Data records
┏━━

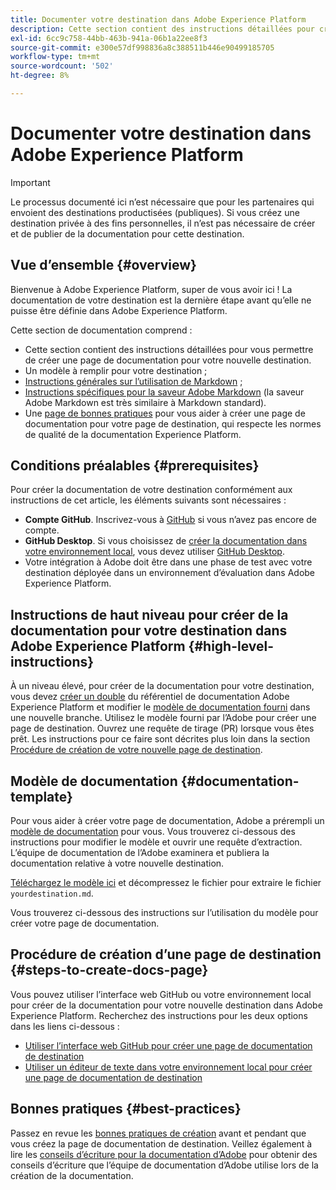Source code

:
 ```yaml
---
title: Documenter votre destination dans Adobe Experience Platform
description: Cette section contient des instructions détaillées pour créer une page de documentation pour votre destination dans Adobe Experience Platform.
exl-id: 6cc9c758-44bb-463b-941a-06b1a22ee8f3
source-git-commit: e300e57df998836a8c388511b446e90499185705
workflow-type: tm+mt
source-wordcount: '502'
ht-degree: 8%

---
```


# Documenter votre destination dans Adobe Experience Platform

>[!IMPORTANT]
>
>Le processus documenté ici n’est nécessaire que pour les partenaires qui envoient des destinations productisées (publiques). Si vous créez une destination privée à des fins personnelles, il n’est pas nécessaire de créer et de publier de la documentation pour cette destination.

## Vue d’ensemble {#overview}

Bienvenue à Adobe Experience Platform, super de vous avoir ici !
La documentation de votre destination est la dernière étape avant qu’elle ne puisse être définie dans Adobe Experience Platform.

Cette section de documentation comprend :

* Cette section contient des instructions détaillées pour vous permettre de créer une page de documentation pour votre nouvelle destination.
* Un modèle à remplir pour votre destination ;
* [Instructions générales sur l’utilisation de Markdown](https://experienceleague.adobe.com/docs/contributor/contributor-guide/writing-essentials/markdown.html) ;
* [Instructions spécifiques pour la saveur Adobe Markdown](https://experienceleague.adobe.com/docs/contributor/contributor-guide/writing-essentials/markdown.html#custom-markdown-extensions) (la saveur Adobe Markdown est très similaire à Markdown standard).
* Une [ page de bonnes pratiques](./authoring-best-practices.md) pour vous aider à créer une page de documentation pour votre page de destination, qui respecte les normes de qualité de la documentation Experience Platform.

## Conditions préalables {#prerequisites}

Pour créer la documentation de votre destination conformément aux instructions de cet article, les éléments suivants sont nécessaires :

* **Compte GitHub**. Inscrivez-vous à [GitHub](https://github.com/) si vous n’avez pas encore de compte.
* **GitHub Desktop**. Si vous choisissez de [créer la documentation dans votre environnement local](./work-in-local-environment.md), vous devez utiliser [GitHub Desktop](https://desktop.github.com/).
* Votre intégration à Adobe doit être dans une phase de test avec votre destination déployée dans un environnement d’évaluation dans Adobe Experience Platform.

## Instructions de haut niveau pour créer de la documentation pour votre destination dans Adobe Experience Platform {#high-level-instructions}

À un niveau élevé, pour créer de la documentation pour votre destination, vous devez [créer un double](https://experienceleague.adobe.com/docs/contributor/contributor-guide/setup/local-repo.html#fork-the-repository) du référentiel de documentation Adobe Experience Platform et modifier le [modèle de documentation fourni](./self-service-template.md) dans une nouvelle branche. Utilisez le modèle fourni par l’Adobe pour créer une page de destination. Ouvrez une requête de tirage (PR) lorsque vous êtes prêt. Les instructions pour ce faire sont décrites plus loin dans la section [Procédure de création de votre nouvelle page de destination](./documentation-instructions.md#steps-to-create-docs-page).

<!--

* In the table of contents (TOC.md) `/help/rtcdp/TOC.md`, add a link to your new destination page. Place it within the category where your destination resides in the Adobe Experience Platform user interface (for example: mobile, social, advertising). 
* In the overview page for the respective category, add a link to your new destination page. For example, for cloud storage destinations, you would add a link to [this page](https://docs.adobe.com/content/help/en/experience-platform/rtcdp/destinations/destinations-cat/cloud-storage/cloud-storage-destinations.html). 

-->

## Modèle de documentation {#documentation-template}

Pour vous aider à créer votre page de documentation, Adobe a prérempli un [modèle de documentation](./self-service-template.md) pour vous. Vous trouverez ci-dessous des instructions pour modifier le modèle et ouvrir une requête d’extraction. L’équipe de documentation de l’Adobe examinera et publiera la documentation relative à votre nouvelle destination.

[Téléchargez le modèle ici](../assets/docs-framework/yourdestination-template.zip) et décompressez le fichier pour extraire le fichier `yourdestination.md`.

Vous trouverez ci-dessous des instructions sur l’utilisation du modèle pour créer votre page de documentation.

## Procédure de création d’une page de destination {#steps-to-create-docs-page}

Vous pouvez utiliser l’interface web GitHub ou votre environnement local pour créer de la documentation pour votre nouvelle destination dans Adobe Experience Platform. Recherchez des instructions pour les deux options dans les liens ci-dessous :

* [Utiliser l’interface web GitHub pour créer une page de documentation de destination](./use-github-interface-to-create-documentation.md)
* [Utiliser un éditeur de texte dans votre environnement local pour créer une page de documentation de destination](./work-in-local-environment.md)

## Bonnes pratiques {#best-practices}

Passez en revue les [bonnes pratiques de création](/help/destinations/destination-sdk/docs-framework/authoring-best-practices.md) avant et pendant que vous créez la page de documentation de destination. Veillez également à lire les [conseils d’écriture pour la documentation d’Adobe](https://experienceleague.adobe.com/docs/contributor/contributor-guide/writing-essentials/general-writing-guidance.html) pour obtenir des conseils d’écriture que l’équipe de documentation d’Adobe utilise lors de la création de la documentation.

┗━━

- What this task involves -
Only the text of the entries above is to be given again, exactly, with the pictures left out.

- Result of the exercise -
Source code

:
 ```yaml
---
title: Documenter votre destination dans Adobe Experience Platform
description: Cette section contient des instructions détaillées pour créer une page de documentation pour votre destination dans Adobe Experience Platform.
exl-id: 6cc9c758-44bb-463b-941a-06b1a22ee8f3
source-git-commit: e300e57df998836a8c388511b446e90499185705
workflow-type: tm+mt
source-wordcount: '502'
ht-degree: 8%

---
```


# Documenter votre destination dans Adobe Experience Platform

>[!IMPORTANT]
>
>Le processus documenté ici n’est nécessaire que pour les partenaires qui envoient des destinations productisées (publiques). Si vous créez une destination privée à des fins personnelles, il n’est pas nécessaire de créer et de publier de la documentation pour cette destination.

## Vue d’ensemble {#overview}

Bienvenue à Adobe Experience Platform, super de vous avoir ici !
La documentation de votre destination est la dernière étape avant qu’elle ne puisse être définie dans Adobe Experience Platform.

Cette section de documentation comprend :

* Cette section contient des instructions détaillées pour vous permettre de créer une page de documentation pour votre nouvelle destination.
* Un modèle à remplir pour votre destination ;
* [Instructions générales sur l’utilisation de Markdown](https://experienceleague.adobe.com/docs/contributor/contributor-guide/writing-essentials/markdown.html) ;
* [Instructions spécifiques pour la saveur Adobe Markdown](https://experienceleague.adobe.com/docs/contributor/contributor-guide/writing-essentials/markdown.html#custom-markdown-extensions) (la saveur Adobe Markdown est très similaire à Markdown standard).
* Une [ page de bonnes pratiques](./authoring-best-practices.md) pour vous aider à créer une page de documentation pour votre page de destination, qui respecte les normes de qualité de la documentation Experience Platform.

## Conditions préalables {#prerequisites}

Pour créer la documentation de votre destination conformément aux instructions de cet article, les éléments suivants sont nécessaires :

* **Compte GitHub**. Inscrivez-vous à [GitHub](https://github.com/) si vous n’avez pas encore de compte.
* **GitHub Desktop**. Si vous choisissez de [créer la documentation dans votre environnement local](./work-in-local-environment.md), vous devez utiliser [GitHub Desktop](https://desktop.github.com/).
* Votre intégration à Adobe doit être dans une phase de test avec votre destination déployée dans un environnement d’évaluation dans Adobe Experience Platform.

## Instructions de haut niveau pour créer de la documentation pour votre destination dans Adobe Experience Platform {#high-level-instructions}

À un niveau élevé, pour créer de la documentation pour votre destination, vous devez [créer un double](https://experienceleague.adobe.com/docs/contributor/contributor-guide/setup/local-repo.html#fork-the-repository) du référentiel de documentation Adobe Experience Platform et modifier le [modèle de documentation fourni](./self-service-template.md) dans une nouvelle branche. Utilisez le modèle fourni par l’Adobe pour créer une page de destination. Ouvrez une requête de tirage (PR) lorsque vous êtes prêt. Les instructions pour ce faire sont décrites plus loin dans la section [Procédure de création de votre nouvelle page de destination](./documentation-instructions.md#steps-to-create-docs-page).

<!--

* In the table of contents (TOC.md) `/help/rtcdp/TOC.md`, add a link to your new destination page. Place it within the category where your destination resides in the Adobe Experience Platform user interface (for example: mobile, social, advertising). 
* In the overview page for the respective category, add a link to your new destination page. For example, for cloud storage destinations, you would add a link to [this page](https://docs.adobe.com/content/help/en/experience-platform/rtcdp/destinations/destinations-cat/cloud-storage/cloud-storage-destinations.html). 

-->

## Modèle de documentation {#documentation-template}

Pour vous aider à créer votre page de documentation, Adobe a prérempli un [modèle de documentation](./self-service-template.md) pour vous. Vous trouverez ci-dessous des instructions pour modifier le modèle et ouvrir une requête d’extraction. L’équipe de documentation de l’Adobe examinera et publiera la documentation relative à votre nouvelle destination.

[Téléchargez le modèle ici](../assets/docs-framework/yourdestination-template.zip) et décompressez le fichier pour extraire le fichier `yourdestination.md`.

Vous trouverez ci-dessous des instructions sur l’utilisation du modèle pour créer votre page de documentation.

## Procédure de création d’une page de destination {#steps-to-create-docs-page}

Vous pouvez utiliser l’interface web GitHub ou votre environnement local pour créer de la documentation pour votre nouvelle destination dans Adobe Experience Platform. Recherchez des instructions pour les deux options dans les liens ci-dessous :

* [Utiliser l’interface web GitHub pour créer une page de documentation de destination](./use-github-interface-to-create-documentation.md)
* [Utiliser un éditeur de texte dans votre environnement local pour créer une page de documentation de destination](./work-in-local-environment.md)

## Bonnes pratiques {#best-practices}

Passez en revue les [bonnes pratiques de création](/help/destinations/destination-sdk/docs-framework/authoring-best-practices.md) avant et pendant que vous créez la page de documentation de destination. Veillez également à lire les [conseils d’écriture pour la documentation d’Adobe](https://experienceleague.adobe.com/docs/contributor/contributor-guide/writing-essentials/general-writing-guidance.html) pour obtenir des conseils d’écriture que l’équipe de documentation d’Adobe utilise lors de la création de la documentation.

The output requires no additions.